| Your assignment |
Produce as output only the lines below starting at the line with "Start the undistortion!" and continuing through the line with "#### Build application file", each one exactly as written.

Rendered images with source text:
---+---
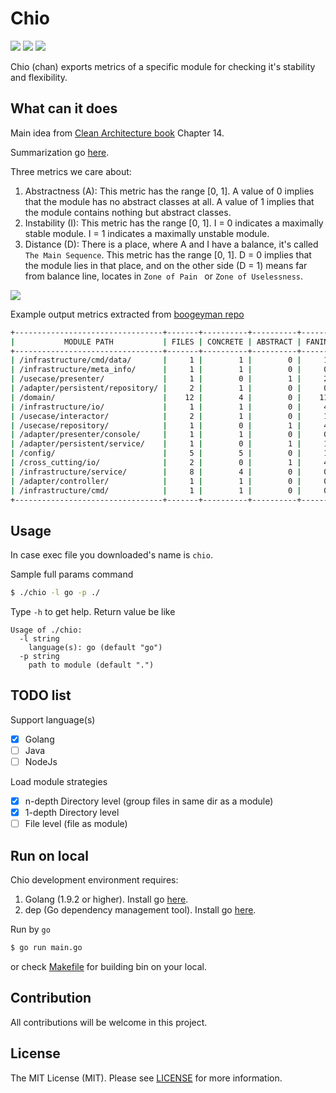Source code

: # Chio

[![][goreportcard-svg]][goreportcard] 
[![][CodeFactor]](https://www.codefactor.io/repository/github/khanhtc1202/chio)
[![][Build Status]](https://travis-ci.org/khanhtc1202/chio)

[Build Status]: https://travis-ci.org/khanhtc1202/chio.svg?branch=master
[CodeFactor]: https://www.codefactor.io/repository/github/khanhtc1202/chio/badge
[goreportcard]: https://goreportcard.com/report/github.com/khanhtc1202/chio
[goreportcard-svg]: https://goreportcard.com/badge/github.com/khanhtc1202/chio

Chio (chan) exports metrics of a specific module for checking it's stability and flexibility.  

## What can it does

Main idea from [Clean Architecture book](https://books.google.co.jp/books/about/Clean_Architecture.html?id=uGE1DwAAQBAJ&source=kp_cover&redir_esc=y) Chapter 14. 

Summarization go [here](https://github.com/khanhtc1202/til/issues/7).

Three metrics we care about:

1. Abstractness (A):
This metric has the range [0, 1]. A value of 0 implies that the module has no abstract classes at all. A value of 1 implies that the module contains nothing but abstract classes.
2. Instability (I):
This metric has the range [0, 1]. I = 0 indicates a maximally stable module. I = 1 indicates a maximally unstable module.
3. Distance (D):
There is a place, where A and I have a balance, it's called `The Main Sequence`.
This metric has the range [0, 1]. D = 0 implies that the module lies in that place, and on the other side (D = 1) means far from balance line, locates in `Zone of Pain ` or `Zone of Uselessness`.  

![](https://user-images.githubusercontent.com/32532742/43695838-e64283f0-9975-11e8-8a9d-8d6d64f87437.png)

Example output metrics extracted from [boogeyman repo](https://github.com/khanhtc1202/boogeyman)

```bash
+---------------------------------+-------+----------+----------+-------+--------+--------------+-------------+----------+
|           MODULE PATH           | FILES | CONCRETE | ABSTRACT | FANIN | FANOUT | ABSTRACTNESS | INSTABILITY | DISTANCE |
+---------------------------------+-------+----------+----------+-------+--------+--------------+-------------+----------+
| /infrastructure/cmd/data/       |     1 |        1 |        0 |     1 |      0 |        0.000 |       0.000 |    1.000 |
| /infrastructure/meta_info/      |     1 |        1 |        0 |     0 |      1 |        0.000 |       1.000 |    0.000 |
| /usecase/presenter/             |     1 |        0 |        1 |     2 |      1 |        1.000 |       0.333 |    0.333 |
| /adapter/persistent/repository/ |     2 |        1 |        0 |     0 |      3 |        0.000 |       1.000 |    0.000 |
| /domain/                        |    12 |        4 |        0 |    11 |     12 |        0.000 |       0.522 |    0.478 |
| /infrastructure/io/             |     1 |        1 |        0 |     4 |      3 |        0.000 |       0.429 |    0.571 |
| /usecase/interactor/            |     2 |        1 |        0 |     1 |      5 |        0.000 |       0.833 |    0.167 |
| /usecase/repository/            |     1 |        0 |        1 |     4 |      1 |        1.000 |       0.200 |    0.200 |
| /adapter/presenter/console/     |     1 |        1 |        0 |     0 |      4 |        0.000 |       1.000 |    0.000 |
| /adapter/persistent/service/    |     1 |        0 |        1 |     1 |      1 |        1.000 |       0.500 |    0.500 |
| /config/                        |     5 |        5 |        0 |     1 |     13 |        0.000 |       0.929 |    0.071 |
| /cross_cutting/io/              |     2 |        0 |        1 |     4 |      2 |        1.000 |       0.333 |    0.333 |
| /infrastructure/service/        |     8 |        4 |        0 |     0 |     26 |        0.000 |       1.000 |    0.000 |
| /adapter/controller/            |     1 |        1 |        0 |     0 |      4 |        0.000 |       1.000 |    0.000 |
| /infrastructure/cmd/            |     1 |        1 |        0 |     0 |      2 |        0.000 |       1.000 |    0.000 |
+---------------------------------+-------+----------+----------+-------+--------+--------------+-------------+----------+
```

## Usage

In case exec file you downloaded's name is `chio`.

Sample full params command

```bash
$ ./chio -l go -p ./
```

Type `-h` to get help. Return value be like

```$xslt
Usage of ./chio:
  -l string
    language(s): go (default "go")
  -p string
    path to module (default ".")
```


## TODO list

Support language(s)
- [x] Golang
- [ ] Java
- [ ] NodeJs

Load module strategies
- [x] n-depth Directory level (group files in same dir as a module)
- [x] 1-depth Directory level
- [ ] File level (file as module)

## Run on local

Chio development environment requires: 

1. Golang (1.9.2 or higher). Install go [here](https://golang.org/doc/install).
2. dep (Go dependency management tool). Install go [here](https://github.com/golang/dep).

Run by `go`

```bash
$ go run main.go
```

or check [Makefile](https://github.com/khanhtc1202/chio/blob/master/Makefile) for building bin on your local.

## Contribution

All contributions will be welcome in this project.

## License
The MIT License (MIT). Please see [LICENSE](LICENSE) for more information.
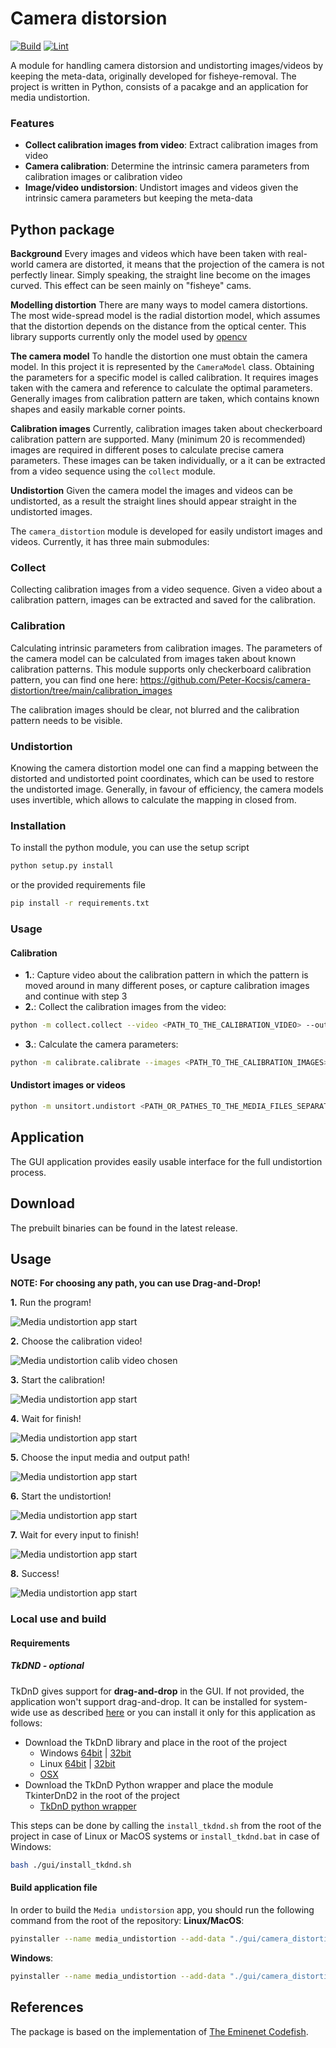 # Camera distorsion
[![Build](https://github.com/Peter-Kocsis/camera-distortion/workflows/Build/badge.svg)](https://github.com/Peter-Kocsis/camera-distortion/actions?query=workflow%3ABuild)
[![Lint](https://github.com/Peter-Kocsis/camera-distortion/workflows/Lint/badge.svg)](https://github.com/Peter-Kocsis/camera-distortion/actions?query=workflow%3ALint)

A module for handling camera distorsion and undistorting images/videos by keeping the meta-data, originally developed for fisheye-removal. The project is written in Python, consists of a pacakge and an application for media undistortion. 

### Features
* **Collect calibration images from video**: Extract calibration images from video
* **Camera calibration**: Determine the intrinsic camera parameters from calibration images or calibration video
* **Image/video undistorsion**: Undistort images and videos given the intrinsic camera parameters but keeping the meta-data

## Python package

**Background**
Every images and videos which have been taken with real-world camera are distorted,
it means that the projection of the camera is not perfectly linear.
Simply speaking, the straight line become on the images curved.
This effect can be seen mainly on "fisheye" cams.

**Modelling distortion**
There are many ways to model camera distortions. The most wide-spread model is
the radial distortion model, which assumes that the distortion depends
on the distance from the optical center. This library supports currently only
the model used by [opencv](https://docs.opencv.org/master/dc/dbb/tutorial_py_calibration.html)

**The camera model**
To handle the distortion one must obtain the camera model. In this project it is represented
by the `CameraModel` class. Obtaining the parameters for a specific model is called calibration.
It requires images taken with the camera and reference to calculate the optimal parameters.
Generally images from calibration pattern are taken, which contains known shapes and
easily markable corner points.

**Calibration images**
Currently, calibration images taken about checkerboard calibration pattern are supported.
Many (minimum 20 is recommended) images are required in different poses to calculate
precise camera parameters. These images can be taken individually, or a it can be extracted
from a video sequence using the `collect` module.

**Undistortion**
Given the camera model the images and videos can be undistorted, as a result the straight lines
should appear straight in the undistorted images.


The `camera_distortion` module is developed for easily undistort images and videos. Currently, it has three main submodules:

### Collect
Collecting calibration images from a video sequence. Given a video about a calibration pattern, images can be extracted and saved for the calibration. 

### Calibration 
Calculating intrinsic parameters from calibration images. 
The parameters of the camera model can be calculated from images taken about known calibration patterns. This module supports only checkerboard calibration pattern, you can find one here: https://github.com/Peter-Kocsis/camera-distortion/tree/main/calibration_images

The calibration images should be clear, not blurred and the calibration pattern needs to be visible.

### Undistortion
Knowing the camera distortion model one can find a mapping between the distorted
and undistorted point coordinates, which can be used to restore the undistorted image.
Generally, in favour of efficiency, the camera models uses invertible, which allows to calculate
the mapping in closed from.

### Installation
To install the python module, you can use the setup script
```bash
python setup.py install
```
or the provided requirements file
```bash
pip install -r requirements.txt
```

### Usage
#### Calibration
* **1.**: Capture video about the calibration pattern in which the pattern is moved around in many different poses, or capture calibration images and continue with step 3
* **2.**: Collect the calibration images from the video:
```bash
python -m collect.collect --video <PATH_TO_THE_CALIBRATION_VIDEO> --out_folder <PATH_TO_THE_OUTPUT>
```
* **3.**: Calculate the camera parameters:
```bash
python -m calibrate.calibrate --images <PATH_TO_THE_CALIBRATION_IMAGES>
```

#### Undistort images or videos
```bash
python -m unsitort.undistort <PATH_OR_PATHES_TO_THE_MEDIA_FILES_SEPARATED_BY_SPACE> --out_folder <PATH_TO_THE_OUTPUT> --parameters <PATH_TO_THE_CALIBRATION_FILE_FROM_STEP_3>
```

## Application
The GUI application provides easily usable interface for the full undistortion process.

## Download
The prebuilt binaries can be found in the latest release.

## Usage
**NOTE: For choosing any path, you can use Drag-and-Drop!**

**1.** Run the program! 

![Media undistortion app start]("0_empty_window.png)

**2.** Choose the calibration video! 

![Media undistortion calib video chosen]("1_choose_calib_video.png)

**3.** Start the calibration! 

![Media undistortion app start]("2_calib_images_collected.png)

**4.** Wait for finish!
 
![Media undistortion app start]("3_calib_finished.png)
 
**5.** Choose the input media and output path! 

![Media undistortion app start]("4_calib_finsihed_ready_to_start.png)

**6.** Start the undistortion! 

![Media undistortion app start]("5_starting_to_undistort.png)

**7.** Wait for every input to finish! 

![Media undistortion app start]("6_undistortion_in_progress.png)

**8.** Success! 

![Media undistortion app start]("7_successful_undistortion.png)

### Local use and build

#### Requirements
##### TkDND - optional
TkDnD gives support for **drag-and-drop** in the GUI. If not provided, the application won't support drag-and-drop. It can be installed for system-wide use as described [here](https://stackoverflow.com/questions/25427347/how-to-install-and-use-tkdnd-with-python-tkinter-on-osx) or you can install it only for this application as follows:
* Download the TkDnD library and place in the root of the project 
    * Windows [64bit](https://sourceforge.net/projects/tkdnd/files/Windows%20Binaries/TkDND%202.8/tkdnd2.8-win32-x86_64.tar.gz/download) | 
[32bit](https://sourceforge.net/projects/tkdnd/files/Windows%20Binaries/TkDND%202.8/tkdnd2.8-win32-ix86.tar.gz/download)  
    * Linux [64bit](https://sourceforge.net/projects/tkdnd/files/Linux%20Binaries/TkDND%202.8/tkdnd2.8-linux-x86_64.tar.gz/download) | 
[32bit](https://sourceforge.net/projects/tkdnd/files/Linux%20Binaries/TkDND%202.8/tkdnd2.8-linux-ix86.tar.gz/download)  
    * [OSX](https://sourceforge.net/projects/tkdnd/files/OS%20X%20Binaries/TkDND%202.8/tkdnd2.8-OSX-MountainLion.tar.gz/download)
* Download the TkDnD Python wrapper and place the module TkinterDnD2 in the root of the project
    * [TkDnD python wrapper](https://sourceforge.net/projects/tkinterdnd/files/TkinterDnD2/TkinterDnD2-0.3.zip/download)
    
This steps can be done by calling the `install_tkdnd.sh` from the root of the project in case of Linux or MacOS systems or `install_tkdnd.bat` in case of Windows:

```bash
bash ./gui/install_tkdnd.sh
```

#### Build application file
In order to build the `Media undistorsion` app, you should run the following command from the root of the repository:
**Linux/MacOS**:
```bash
pyinstaller --name media_undistortion --add-data "./gui/camera_distortion.ui:." --add-data "./gui/icon.png:." --add-data "./tkdnd2.8:./tkdnd2.8" --hidden-import "pygubu.builder.tkstdwidgets" --add-binary "$(python -c 'import site; print(site.getsitepackages()[0])')/cv2/qt:./cv2/qt" --add-binary "$(python -c 'import site; print(site.getsitepackages()[0])')/opencv_python.libs:./opencv_python.libs" --hidden-import "pygubu.builder.ttkstdwidgets" --icon "./gui/icon.ico" --onefile ./gui/camera_distortion_app.py
```
**Windows**:
```bash
pyinstaller --name media_undistortion --add-data "./gui/camera_distortion.ui;." --add-data "./gui/icon.png;." --add-data "./tkdnd2.8;./tkdnd2.8" --hidden-import "pygubu.builder.tkstdwidgets" --add-binary "$(python -c 'import site; print(site.getsitepackages()[0])')/cv2/qt;./cv2/qt" --add-binary "$(python -c 'import site; print(site.getsitepackages()[0])')/opencv_python.libs;./opencv_python.libs" --hidden-import "pygubu.builder.ttkstdwidgets" --icon "./gui/icon.ico" --onefile ./gui/camera_distortion_app.py
```

## References
The package is based on the implementation of [The Eminenet Codefish](https://www.theeminentcodfish.com/gopro-calibration/).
---+---
| Answer to the exercise |
**6.** Start the undistortion! 

![Media undistortion app start]("5_starting_to_undistort.png)

**7.** Wait for every input to finish! 

![Media undistortion app start]("6_undistortion_in_progress.png)

**8.** Success! 

![Media undistortion app start]("7_successful_undistortion.png)

### Local use and build

#### Requirements
##### TkDND - optional
TkDnD gives support for **drag-and-drop** in the GUI. If not provided, the application won't support drag-and-drop. It can be installed for system-wide use as described [here](https://stackoverflow.com/questions/25427347/how-to-install-and-use-tkdnd-with-python-tkinter-on-osx) or you can install it only for this application as follows:
* Download the TkDnD library and place in the root of the project 
    * Windows [64bit](https://sourceforge.net/projects/tkdnd/files/Windows%20Binaries/TkDND%202.8/tkdnd2.8-win32-x86_64.tar.gz/download) | 
[32bit](https://sourceforge.net/projects/tkdnd/files/Windows%20Binaries/TkDND%202.8/tkdnd2.8-win32-ix86.tar.gz/download)  
    * Linux [64bit](https://sourceforge.net/projects/tkdnd/files/Linux%20Binaries/TkDND%202.8/tkdnd2.8-linux-x86_64.tar.gz/download) | 
[32bit](https://sourceforge.net/projects/tkdnd/files/Linux%20Binaries/TkDND%202.8/tkdnd2.8-linux-ix86.tar.gz/download)  
    * [OSX](https://sourceforge.net/projects/tkdnd/files/OS%20X%20Binaries/TkDND%202.8/tkdnd2.8-OSX-MountainLion.tar.gz/download)
* Download the TkDnD Python wrapper and place the module TkinterDnD2 in the root of the project
    * [TkDnD python wrapper](https://sourceforge.net/projects/tkinterdnd/files/TkinterDnD2/TkinterDnD2-0.3.zip/download)
    
This steps can be done by calling the `install_tkdnd.sh` from the root of the project in case of Linux or MacOS systems or `install_tkdnd.bat` in case of Windows:

```bash
bash ./gui/install_tkdnd.sh
```

#### Build application file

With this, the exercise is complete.